For the treatment of major depressive episodes in bipolar disorder
Quetiapine-Darnitsa should be taken once daily at bedtime. The total daily dose for the first four days of treatment is 50 mg (on day 1),
100 mg (on day 2), 200 mg (on day 3) and 300 mg (on day 4). The recommended daily dose is 300 mg. In clinical trials, no additional benefit was observed in the 600 mg group compared to the 300 mg group. A dose of 600 mg may be effective in individual patients. Doses above 300 mg should be prescribed by a physician experienced in the treatment of bipolar disorder. According to clinical trials, in individual patients, if there are problems with drug intolerance, a dose reduction to the minimum of 200 mg should be considered.

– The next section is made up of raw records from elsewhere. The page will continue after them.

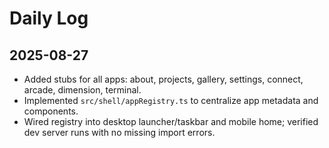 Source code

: # Daily Log

## 2025-08-27
- Added stubs for all apps: about, projects, gallery, settings, connect, arcade, dimension, terminal.
- Implemented `src/shell/appRegistry.ts` to centralize app metadata and components.
- Wired registry into desktop launcher/taskbar and mobile home; verified dev server runs with no missing import errors.


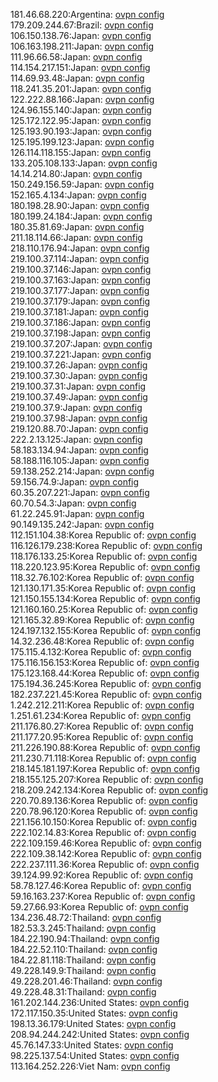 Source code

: 181.46.68.220:Argentina: [ovpn config](vpn/181_46_68_220.ovpn)  
179.209.244.67:Brazil: [ovpn config](vpn/179_209_244_67.ovpn)  
106.150.138.76:Japan: [ovpn config](vpn/106_150_138_76.ovpn)  
106.163.198.211:Japan: [ovpn config](vpn/106_163_198_211.ovpn)  
111.96.66.58:Japan: [ovpn config](vpn/111_96_66_58.ovpn)  
114.154.217.151:Japan: [ovpn config](vpn/114_154_217_151.ovpn)  
114.69.93.48:Japan: [ovpn config](vpn/114_69_93_48.ovpn)  
118.241.35.201:Japan: [ovpn config](vpn/118_241_35_201.ovpn)  
122.222.88.166:Japan: [ovpn config](vpn/122_222_88_166.ovpn)  
124.96.155.140:Japan: [ovpn config](vpn/124_96_155_140.ovpn)  
125.172.122.95:Japan: [ovpn config](vpn/125_172_122_95.ovpn)  
125.193.90.193:Japan: [ovpn config](vpn/125_193_90_193.ovpn)  
125.195.199.123:Japan: [ovpn config](vpn/125_195_199_123.ovpn)  
126.114.118.155:Japan: [ovpn config](vpn/126_114_118_155.ovpn)  
133.205.108.133:Japan: [ovpn config](vpn/133_205_108_133.ovpn)  
14.14.214.80:Japan: [ovpn config](vpn/14_14_214_80.ovpn)  
150.249.156.59:Japan: [ovpn config](vpn/150_249_156_59.ovpn)  
152.165.4.134:Japan: [ovpn config](vpn/152_165_4_134.ovpn)  
180.198.28.90:Japan: [ovpn config](vpn/180_198_28_90.ovpn)  
180.199.24.184:Japan: [ovpn config](vpn/180_199_24_184.ovpn)  
180.35.81.69:Japan: [ovpn config](vpn/180_35_81_69.ovpn)  
211.18.114.66:Japan: [ovpn config](vpn/211_18_114_66.ovpn)  
218.110.176.94:Japan: [ovpn config](vpn/218_110_176_94.ovpn)  
219.100.37.114:Japan: [ovpn config](vpn/219_100_37_114.ovpn)  
219.100.37.146:Japan: [ovpn config](vpn/219_100_37_146.ovpn)  
219.100.37.163:Japan: [ovpn config](vpn/219_100_37_163.ovpn)  
219.100.37.177:Japan: [ovpn config](vpn/219_100_37_177.ovpn)  
219.100.37.179:Japan: [ovpn config](vpn/219_100_37_179.ovpn)  
219.100.37.181:Japan: [ovpn config](vpn/219_100_37_181.ovpn)  
219.100.37.186:Japan: [ovpn config](vpn/219_100_37_186.ovpn)  
219.100.37.198:Japan: [ovpn config](vpn/219_100_37_198.ovpn)  
219.100.37.207:Japan: [ovpn config](vpn/219_100_37_207.ovpn)  
219.100.37.221:Japan: [ovpn config](vpn/219_100_37_221.ovpn)  
219.100.37.26:Japan: [ovpn config](vpn/219_100_37_26.ovpn)  
219.100.37.30:Japan: [ovpn config](vpn/219_100_37_30.ovpn)  
219.100.37.31:Japan: [ovpn config](vpn/219_100_37_31.ovpn)  
219.100.37.49:Japan: [ovpn config](vpn/219_100_37_49.ovpn)  
219.100.37.9:Japan: [ovpn config](vpn/219_100_37_9.ovpn)  
219.100.37.98:Japan: [ovpn config](vpn/219_100_37_98.ovpn)  
219.120.88.70:Japan: [ovpn config](vpn/219_120_88_70.ovpn)  
222.2.13.125:Japan: [ovpn config](vpn/222_2_13_125.ovpn)  
58.183.134.94:Japan: [ovpn config](vpn/58_183_134_94.ovpn)  
58.188.116.105:Japan: [ovpn config](vpn/58_188_116_105.ovpn)  
59.138.252.214:Japan: [ovpn config](vpn/59_138_252_214.ovpn)  
59.156.74.9:Japan: [ovpn config](vpn/59_156_74_9.ovpn)  
60.35.207.221:Japan: [ovpn config](vpn/60_35_207_221.ovpn)  
60.70.54.3:Japan: [ovpn config](vpn/60_70_54_3.ovpn)  
61.22.245.91:Japan: [ovpn config](vpn/61_22_245_91.ovpn)  
90.149.135.242:Japan: [ovpn config](vpn/90_149_135_242.ovpn)  
112.151.104.38:Korea Republic of: [ovpn config](vpn/112_151_104_38.ovpn)  
116.126.179.238:Korea Republic of: [ovpn config](vpn/116_126_179_238.ovpn)  
118.176.133.25:Korea Republic of: [ovpn config](vpn/118_176_133_25.ovpn)  
118.220.123.95:Korea Republic of: [ovpn config](vpn/118_220_123_95.ovpn)  
118.32.76.102:Korea Republic of: [ovpn config](vpn/118_32_76_102.ovpn)  
121.130.171.35:Korea Republic of: [ovpn config](vpn/121_130_171_35.ovpn)  
121.150.155.134:Korea Republic of: [ovpn config](vpn/121_150_155_134.ovpn)  
121.160.160.25:Korea Republic of: [ovpn config](vpn/121_160_160_25.ovpn)  
121.165.32.89:Korea Republic of: [ovpn config](vpn/121_165_32_89.ovpn)  
124.197.132.155:Korea Republic of: [ovpn config](vpn/124_197_132_155.ovpn)  
14.32.236.48:Korea Republic of: [ovpn config](vpn/14_32_236_48.ovpn)  
175.115.4.132:Korea Republic of: [ovpn config](vpn/175_115_4_132.ovpn)  
175.116.156.153:Korea Republic of: [ovpn config](vpn/175_116_156_153.ovpn)  
175.123.168.44:Korea Republic of: [ovpn config](vpn/175_123_168_44.ovpn)  
175.194.36.245:Korea Republic of: [ovpn config](vpn/175_194_36_245.ovpn)  
182.237.221.45:Korea Republic of: [ovpn config](vpn/182_237_221_45.ovpn)  
1.242.212.211:Korea Republic of: [ovpn config](vpn/1_242_212_211.ovpn)  
1.251.61.234:Korea Republic of: [ovpn config](vpn/1_251_61_234.ovpn)  
211.176.80.27:Korea Republic of: [ovpn config](vpn/211_176_80_27.ovpn)  
211.177.20.95:Korea Republic of: [ovpn config](vpn/211_177_20_95.ovpn)  
211.226.190.88:Korea Republic of: [ovpn config](vpn/211_226_190_88.ovpn)  
211.230.71.118:Korea Republic of: [ovpn config](vpn/211_230_71_118.ovpn)  
218.145.181.197:Korea Republic of: [ovpn config](vpn/218_145_181_197.ovpn)  
218.155.125.207:Korea Republic of: [ovpn config](vpn/218_155_125_207.ovpn)  
218.209.242.134:Korea Republic of: [ovpn config](vpn/218_209_242_134.ovpn)  
220.70.89.136:Korea Republic of: [ovpn config](vpn/220_70_89_136.ovpn)  
220.78.96.120:Korea Republic of: [ovpn config](vpn/220_78_96_120.ovpn)  
221.156.10.150:Korea Republic of: [ovpn config](vpn/221_156_10_150.ovpn)  
222.102.14.83:Korea Republic of: [ovpn config](vpn/222_102_14_83.ovpn)  
222.109.159.46:Korea Republic of: [ovpn config](vpn/222_109_159_46.ovpn)  
222.109.38.142:Korea Republic of: [ovpn config](vpn/222_109_38_142.ovpn)  
222.237.111.36:Korea Republic of: [ovpn config](vpn/222_237_111_36.ovpn)  
39.124.99.92:Korea Republic of: [ovpn config](vpn/39_124_99_92.ovpn)  
58.78.127.46:Korea Republic of: [ovpn config](vpn/58_78_127_46.ovpn)  
59.16.163.237:Korea Republic of: [ovpn config](vpn/59_16_163_237.ovpn)  
59.27.66.93:Korea Republic of: [ovpn config](vpn/59_27_66_93.ovpn)  
134.236.48.72:Thailand: [ovpn config](vpn/134_236_48_72.ovpn)  
182.53.3.245:Thailand: [ovpn config](vpn/182_53_3_245.ovpn)  
184.22.190.94:Thailand: [ovpn config](vpn/184_22_190_94.ovpn)  
184.22.52.110:Thailand: [ovpn config](vpn/184_22_52_110.ovpn)  
184.22.81.118:Thailand: [ovpn config](vpn/184_22_81_118.ovpn)  
49.228.149.9:Thailand: [ovpn config](vpn/49_228_149_9.ovpn)  
49.228.201.46:Thailand: [ovpn config](vpn/49_228_201_46.ovpn)  
49.228.48.31:Thailand: [ovpn config](vpn/49_228_48_31.ovpn)  
161.202.144.236:United States: [ovpn config](vpn/161_202_144_236.ovpn)  
172.117.150.35:United States: [ovpn config](vpn/172_117_150_35.ovpn)  
198.13.36.179:United States: [ovpn config](vpn/198_13_36_179.ovpn)  
208.94.244.242:United States: [ovpn config](vpn/208_94_244_242.ovpn)  
45.76.147.33:United States: [ovpn config](vpn/45_76_147_33.ovpn)  
98.225.137.54:United States: [ovpn config](vpn/98_225_137_54.ovpn)  
113.164.252.226:Viet Nam: [ovpn config](vpn/113_164_252_226.ovpn)  
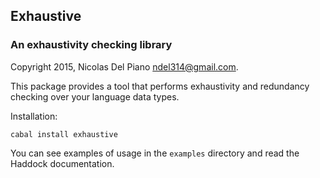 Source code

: ## Exhaustive

### An exhaustivity checking library

Copyright 2015, Nicolas Del Piano <ndel314@gmail.com>.

This package provides a tool that performs exhaustivity and redundancy checking over your language data types.

Installation:

    cabal install exhaustive

You can see examples of usage in the `examples` directory and read the Haddock documentation.
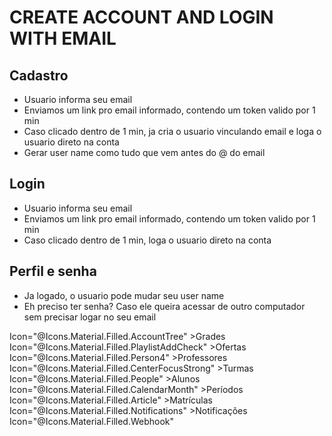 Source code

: # CREATE ACCOUNT AND LOGIN WITH EMAIL

## Cadastro

- Usuario informa seu email
- Enviamos um link pro email informado, contendo um token valido por 1 min
- Caso clicado dentro de 1 min, ja cria o usuario vinculando email e loga o usuario direto na conta
- Gerar user name como tudo que vem antes do @ do email

## Login

- Usuario informa seu email
- Enviamos um link pro email informado, contendo um token valido por 1 min
- Caso clicado dentro de 1 min, loga o usuario direto na conta

## Perfil e senha

- Ja logado, o usuario pode mudar seu user name
- Eh preciso ter senha? Caso ele queira acessar de outro computador sem precisar logar no seu email




Icon="@Icons.Material.Filled.AccountTree"       >Grades</MudNavLink>
Icon="@Icons.Material.Filled.PlaylistAddCheck"  >Ofertas</MudNavLink>
Icon="@Icons.Material.Filled.Person4"           >Professores</MudNavLink>
Icon="@Icons.Material.Filled.CenterFocusStrong" >Turmas</MudNavLink>
Icon="@Icons.Material.Filled.People"            >Alunos</MudNavLink>
Icon="@Icons.Material.Filled.CalendarMonth"     >Períodos</MudNavLink>
Icon="@Icons.Material.Filled.Article"           >Matrículas</MudNavLink>
Icon="@Icons.Material.Filled.Notifications"     >Notificações</MudNavLink>
Icon="@Icons.Material.Filled.Webhook"


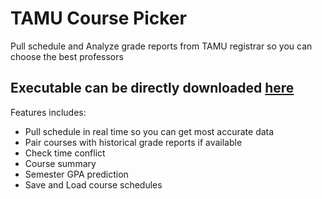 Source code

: # TAMU Course Picker

Pull schedule and Analyze grade reports from TAMU registrar so you can choose the best professors

## **Executable can be directly downloaded [here](https://s3.us-east-2.amazonaws.com/coursepicker/CoursePicker.jar)**

Features includes:

* Pull schedule in real time so you can get most accurate data
* Pair courses with historical grade reports if available
* Check time conflict
* Course summary
* Semester GPA prediction
* Save and Load course schedules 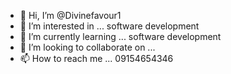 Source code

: - 👋 Hi, I’m @Divinefavour1
- 👀 I’m interested in ... software development 
- 🌱 I’m currently learning ... software development 
- 💞️ I’m looking to collaborate on ...
- 📫 How to reach me ... 09154654346

<!---
Divinefavour1/Divinefavour1 is a ✨ special ✨ repository because its `README.md` (this file) appears on your GitHub profile.
You can click the Preview link to take a look at your changes.
--->
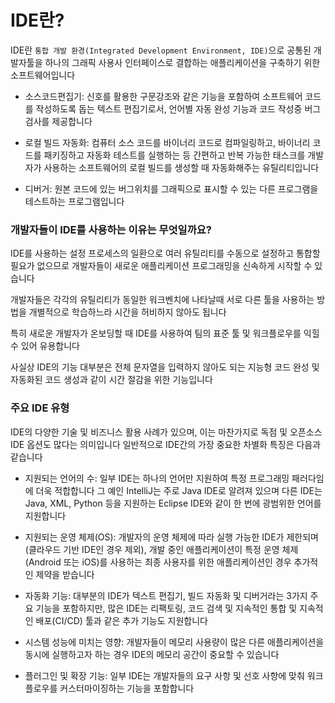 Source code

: # IDE란? 

IDE란 `통합 개발 환경(Integrated Development Environment, IDE)`으로 공통된 개발자툴을 하나의 그래픽 사용사 인터페이스로 결합하는 애플리케이션을 구축하기 위한 소프트웨어입니다 

* 소스코드편집기: 신호를 활용한 구문강조와 같은 기능을 포함하여 소프트웨어 코드를 작성하도록 돕는 텍스트 편집기로서, 언어별 자동 완성 기능과 코드 작성중 버그 검사를 제공합니다 

* 로컬 빌드 자동화: 컴퓨터 소스 코드를 바이너리 코드로 컴파일링하고, 바이너리 코드를 패키징하고 자동화 테스트를 실행하는 등 간편하고 반복 가능한 태스크를 개발자가 사용하는 소프트웨어의 로컬 빌드를 생성할 때 자동화해주는 유틸리티입니다

* 디버거: 원본 코드에 있는 버그위치를 그래픽으로 표시할 수 있는 다른 프로그램을 테스트하는 프로그램입니다 

### 개발자들이 IDE를 사용하는 이유는 무엇일까요?

IDE를 사용하는 설정 프로세스의 일환으로 여러 유틸리티를 수동으로 설정하고 통합할 필요가 없으므로 개발자들이 새로운 애플리케이션 프로그래밍을 신속하게 시작할 수 있습니다 

개발자들은 각각의 유틸리티가 동일한 워크벤치에 나타날때 서로 다른 툴을 사용하는 방법을 개별적으로 학습하느라 시간을 허비하지 않아도 됩니다 

특히 새로운 개발자가 온보딩할 때 IDE를 사용하여 팀의 표준 툴 및 워크플로우를 익힐 수 있어 유용합니다 

사실상 IDE의 기능 대부분은 전체 문자열을 입력하지 않아도 되는 지능형 코드 완성 및 자동화된 코드 생성과 같이 시간 절감을 위한 기능입니다 

### 주요 IDE 유형

IDE의 다양한 기술 및 비즈니스 활용 사례가 있으며, 이는 마찬가지로 독점 및 오픈소스 IDE 옵션도 많다는 의미입니다 일반적으로 IDE간의 가장 중요한 차별화 특징은 다음과 같습니다 

* 지원되는 언어의 수: 일부 IDE는 하나의 언어만 지원하여 특정 프로그래밍 패러다임에 더욱 적합합니다 그 예인 IntelliJ는 주로 Java IDE로 알려져 있으며 다른 IDE는 Java, XML, Python 등을 지원하는 Eclipse IDE와 같이 한 번에 광범위한 언어를 지원합니다

* 지원되는 운영 체제(OS): 개발자의 운영 체제에 따라 실행 가능한 IDE가 제한되며(클라우드 기반 IDE인 경우 제외), 개발 중인 애플리케이션이 특정 운영 체제(Android 또는 iOS)를 사용하는 최종 사용자를 위한 애플리케이션인 경우 추가적인 제약을 받습니다

* 자동화 기능: 대부분의 IDE가 텍스트 편집기, 빌드 자동화 및 디버거라는 3가지 주요 기능을 포함하지만, 많은 IDE는 리팩토링, 코드 검색 및 지속적인 통합 및 지속적인 배포(CI/CD) 툴과 같은 추가 기능도 지원합니다

* 시스템 성능에 미치는 영향: 개발자들이 메모리 사용량이 많은 다른 애플리케이션을 동시에 실행하고자 하는 경우 IDE의 메모리 공간이 중요할 수 있습니다

* 플러그인 및 확장 기능: 일부 IDE는 개발자들의 요구 사항 및 선호 사항에 맞춰 워크플로우를 커스터마이징하는 기능을 포함합니다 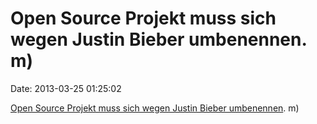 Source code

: Open Source Projekt muss sich wegen Justin Bieber umbenennen. m)
================================================================

Date: 2013-03-25 01:25:02

[Open Source Projekt muss sich wegen Justin Bieber
umbenennen](http://www.kotek.net/blog/JDBM4_renamed_to_MapDB). m)
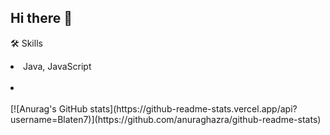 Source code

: ## Hi there 👋

🛠️ Skills
<li> Java, JavaScript</li><br>
<li> </li><br>
[![Anurag's GitHub stats](https://github-readme-stats.vercel.app/api?username=Blaten7)](https://github.com/anuraghazra/github-readme-stats)

<!--
**Blaten7/Blaten7** is a ✨ _special_ ✨ repository because its `README.md` (this file) appears on your GitHub profile.

Here are some ideas to get you started:

- 🔭 I’m currently working on ...
- 🌱 I’m currently learning ...
- 👯 I’m looking to collaborate on ...
- 🤔 I’m looking for help with ...
- 💬 Ask me about ...
- 📫 How to reach me: ...
- 😄 Pronouns: ...
- ⚡ Fun fact: ...
-->
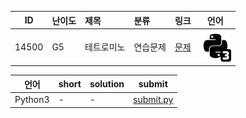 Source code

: | ID | 난이도 | 제목 | 분류 | 링크 | 언어 |
| -- | ---- | :-- | :-- | --- | --- |
| 14500 | G5 | 테트로미노 | 연습문제 | [문제](https://www.acmicpc.net/problem/14500) | [![python3](/assets/python3.svg)](/solutions/%5BG5%5D14500%20테트로미노/submit.py)  |

| 언어 | short | solution | submit |
| --- | ----- | -------- | ------ |
| Python3 | - | - | [submit.py](submit.py) |
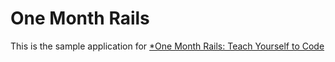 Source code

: # One Month Rails
This is the sample application for
[*One Month Rails: Teach Yourself to Code](http://www.onemonthrails.com)

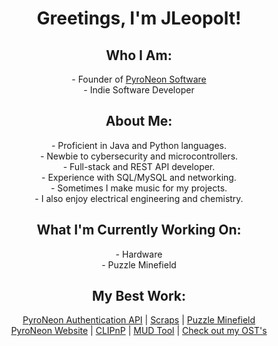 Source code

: <h1 align="center">Greetings, I'm JLeopolt!</h1>

<h2 align="center">Who I Am:</h2>
<p align="center">
- Founder of <a href="https://www.pyroneon.net">PyroNeon Software</a> <br>
- Indie Software Developer <br>
</p>

<h2 align="center">About Me:</h2>
<p align="center">
- Proficient in Java and Python languages. <br>
- Newbie to cybersecurity and microcontrollers. <br>
- Full-stack and REST API developer. <br>
- Experience with SQL/MySQL and networking. <br>
- Sometimes I make music for my projects. <br>
- I also enjoy electrical engineering and chemistry. <br>
</p>

<h2 align="center">What I'm Currently Working On:</h2>
<p align="center">
- Hardware <br>
- Puzzle Minefield <br>
</p>

<h2 align="center">My Best Work:</h2>
<p align="center">
 <a href="https://www.pyroneon.net/accounts/register">PyroNeon Authentication API</a> |
 <a href="https://www.pyroneon.net/scraps">Scraps</a> |
 <a href="https://www.pyroneon.net/PuzzleMinefield">Puzzle Minefield</a> <br>
 <a href="https://www.pyroneon.net">PyroNeon Website</a> | 
 <a href="https://www.pyroneon.net/clipnp">CLIPnP</a> | 
 <a href="https://www.pyroneon.net/mudtool">MUD Tool</a> | 
 <a href="https://soundcloud.com/jleopolt">Check out my OST's</a>  <br>
</p>
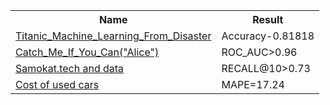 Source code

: <table>                                                                                                           
<tr>            
  <th>Name</th>
  <th>Result</th>            
</tr>               
<tr> 
<td><a href = "https://github.com/GreyGreyWolf/Kaggle/tree/master/Machine_Learning_from_Disaster">Titanic_Machine_Learning_From_Disaster</a></td>
<td>Accuracy-0.81818</td>
</tr>
<tr>
<td><a href = "https://github.com/GreyGreyWolf/Kaggle/tree/master/Catch_Me_If_You_Can(Alice)">Catch_Me_If_You_Can("Alice")</a></td>
<td>ROC_AUC>0.96</td>
</tr>
<td><a href = "https://github.com/GreyGreyWolf/Kaggle/tree/master/Samokat.tech%20and%20data">Samokat.tech and data</a></td>
<td>RECALL@10>0.73</td>
</tr>
<tr>
<td><a href = "https://github.com/GreyGreyWolf/Kaggle/tree/master/Price_for_used_car">Cost of used cars</a></td>
<td>MAPE=17.24</td>
</tr>
</table>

For the prevention of relapse in patients with bipolar disorder whose manic or depressive episodes have been treated with quetiapine
For the prevention of subsequent manic, mixed or depressive episodes in bipolar disorder, patients who have responded to quetiapine in the acute treatment of bipolar disorder should continue treatment with the drug at the same prescribed dose. The dose of Quetiapine-Darnitsa can be adjusted within a dose range of 300 mg to 800 mg/day, depending on the clinical response and tolerability of the individual patient. It is important that the lowest effective dose is used for maintenance therapy.
Elderly patients
As with other antipsychotics, Quetiapine should be used with caution in elderly patients, especially during the initial dose adjustment period. Slower titration of the drug may be required, and the daily therapeutic dose may be lower than that used in younger patients, depending on the clinical response and tolerability of the patient. The mean plasma clearance of quetiapine was 30-50% lower in elderly patients compared to younger patients.